-- DATA PROVIDED follows --

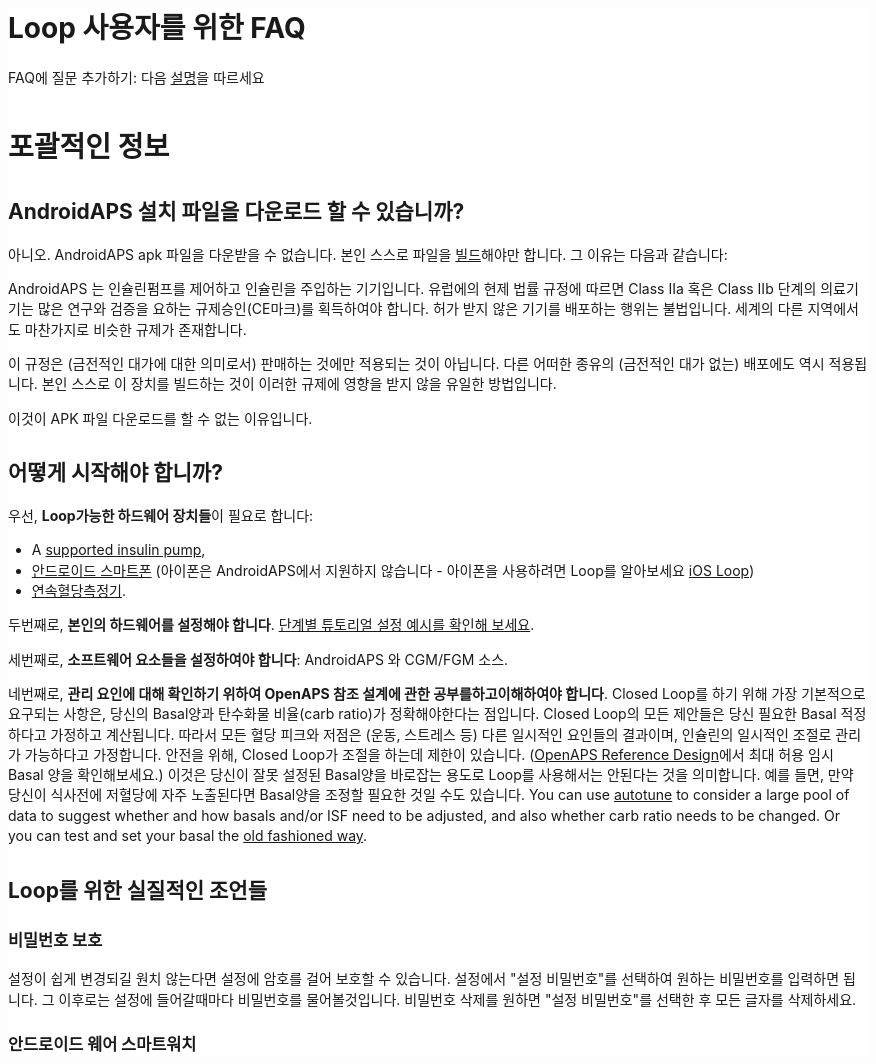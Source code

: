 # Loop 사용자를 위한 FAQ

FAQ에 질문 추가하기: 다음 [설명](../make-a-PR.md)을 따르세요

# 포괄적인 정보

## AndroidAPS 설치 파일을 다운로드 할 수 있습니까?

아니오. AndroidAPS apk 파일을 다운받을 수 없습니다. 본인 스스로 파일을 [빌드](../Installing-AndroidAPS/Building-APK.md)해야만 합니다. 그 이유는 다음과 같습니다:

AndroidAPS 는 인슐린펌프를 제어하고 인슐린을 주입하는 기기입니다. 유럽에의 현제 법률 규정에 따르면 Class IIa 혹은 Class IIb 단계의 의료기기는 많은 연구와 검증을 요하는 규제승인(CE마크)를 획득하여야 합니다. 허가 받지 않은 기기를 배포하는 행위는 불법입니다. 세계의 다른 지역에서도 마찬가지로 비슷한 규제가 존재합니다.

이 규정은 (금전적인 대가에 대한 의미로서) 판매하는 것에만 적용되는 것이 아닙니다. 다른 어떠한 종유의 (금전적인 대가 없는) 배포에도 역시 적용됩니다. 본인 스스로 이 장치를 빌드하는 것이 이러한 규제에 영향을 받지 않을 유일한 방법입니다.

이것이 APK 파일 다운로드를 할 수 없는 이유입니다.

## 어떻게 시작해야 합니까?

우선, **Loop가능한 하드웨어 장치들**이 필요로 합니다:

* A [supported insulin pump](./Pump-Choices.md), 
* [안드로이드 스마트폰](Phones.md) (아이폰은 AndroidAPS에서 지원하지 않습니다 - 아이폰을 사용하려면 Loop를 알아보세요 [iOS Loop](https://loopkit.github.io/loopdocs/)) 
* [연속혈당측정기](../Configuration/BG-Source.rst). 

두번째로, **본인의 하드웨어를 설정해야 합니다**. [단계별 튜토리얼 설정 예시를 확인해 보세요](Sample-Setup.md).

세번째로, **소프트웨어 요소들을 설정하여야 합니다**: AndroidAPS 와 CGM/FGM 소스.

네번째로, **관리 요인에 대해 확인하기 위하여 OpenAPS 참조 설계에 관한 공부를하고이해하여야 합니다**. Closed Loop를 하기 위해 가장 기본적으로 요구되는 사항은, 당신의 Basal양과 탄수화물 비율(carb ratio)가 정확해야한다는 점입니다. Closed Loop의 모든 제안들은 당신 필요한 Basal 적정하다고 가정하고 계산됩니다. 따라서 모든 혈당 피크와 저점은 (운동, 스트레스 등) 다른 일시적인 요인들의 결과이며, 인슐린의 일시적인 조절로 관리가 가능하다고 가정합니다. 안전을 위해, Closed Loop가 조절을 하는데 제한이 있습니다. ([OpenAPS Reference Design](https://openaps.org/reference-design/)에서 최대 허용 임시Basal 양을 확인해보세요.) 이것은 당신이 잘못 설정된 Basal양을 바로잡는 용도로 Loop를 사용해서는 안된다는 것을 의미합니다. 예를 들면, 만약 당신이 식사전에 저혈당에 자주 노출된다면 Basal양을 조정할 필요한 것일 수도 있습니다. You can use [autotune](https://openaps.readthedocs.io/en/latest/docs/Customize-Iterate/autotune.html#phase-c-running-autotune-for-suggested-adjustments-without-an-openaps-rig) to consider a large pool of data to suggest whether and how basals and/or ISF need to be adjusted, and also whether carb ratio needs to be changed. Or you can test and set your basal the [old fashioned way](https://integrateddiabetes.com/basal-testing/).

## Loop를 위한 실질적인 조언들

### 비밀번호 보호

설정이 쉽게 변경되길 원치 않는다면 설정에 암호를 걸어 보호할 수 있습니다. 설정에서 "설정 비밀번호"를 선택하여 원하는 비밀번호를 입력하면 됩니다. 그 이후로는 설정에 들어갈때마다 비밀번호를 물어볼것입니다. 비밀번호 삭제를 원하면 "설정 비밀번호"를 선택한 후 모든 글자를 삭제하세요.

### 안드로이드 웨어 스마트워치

-- DATA PROVIDED concluded --

REQUIRED WORK -
Give back the lines of the listing from the one with "## 어떻게 시작해야 합니까?" through the end, both included, exactly as written and with nothing added.

SOLUTION FOR THIS TASK -
## 어떻게 시작해야 합니까?

우선, **Loop가능한 하드웨어 장치들**이 필요로 합니다:

* A [supported insulin pump](./Pump-Choices.md), 
* [안드로이드 스마트폰](Phones.md) (아이폰은 AndroidAPS에서 지원하지 않습니다 - 아이폰을 사용하려면 Loop를 알아보세요 [iOS Loop](https://loopkit.github.io/loopdocs/)) 
* [연속혈당측정기](../Configuration/BG-Source.rst). 

두번째로, **본인의 하드웨어를 설정해야 합니다**. [단계별 튜토리얼 설정 예시를 확인해 보세요](Sample-Setup.md).

세번째로, **소프트웨어 요소들을 설정하여야 합니다**: AndroidAPS 와 CGM/FGM 소스.

네번째로, **관리 요인에 대해 확인하기 위하여 OpenAPS 참조 설계에 관한 공부를하고이해하여야 합니다**. Closed Loop를 하기 위해 가장 기본적으로 요구되는 사항은, 당신의 Basal양과 탄수화물 비율(carb ratio)가 정확해야한다는 점입니다. Closed Loop의 모든 제안들은 당신 필요한 Basal 적정하다고 가정하고 계산됩니다. 따라서 모든 혈당 피크와 저점은 (운동, 스트레스 등) 다른 일시적인 요인들의 결과이며, 인슐린의 일시적인 조절로 관리가 가능하다고 가정합니다. 안전을 위해, Closed Loop가 조절을 하는데 제한이 있습니다. ([OpenAPS Reference Design](https://openaps.org/reference-design/)에서 최대 허용 임시Basal 양을 확인해보세요.) 이것은 당신이 잘못 설정된 Basal양을 바로잡는 용도로 Loop를 사용해서는 안된다는 것을 의미합니다. 예를 들면, 만약 당신이 식사전에 저혈당에 자주 노출된다면 Basal양을 조정할 필요한 것일 수도 있습니다. You can use [autotune](https://openaps.readthedocs.io/en/latest/docs/Customize-Iterate/autotune.html#phase-c-running-autotune-for-suggested-adjustments-without-an-openaps-rig) to consider a large pool of data to suggest whether and how basals and/or ISF need to be adjusted, and also whether carb ratio needs to be changed. Or you can test and set your basal the [old fashioned way](https://integrateddiabetes.com/basal-testing/).

## Loop를 위한 실질적인 조언들

### 비밀번호 보호

설정이 쉽게 변경되길 원치 않는다면 설정에 암호를 걸어 보호할 수 있습니다. 설정에서 "설정 비밀번호"를 선택하여 원하는 비밀번호를 입력하면 됩니다. 그 이후로는 설정에 들어갈때마다 비밀번호를 물어볼것입니다. 비밀번호 삭제를 원하면 "설정 비밀번호"를 선택한 후 모든 글자를 삭제하세요.

### 안드로이드 웨어 스마트워치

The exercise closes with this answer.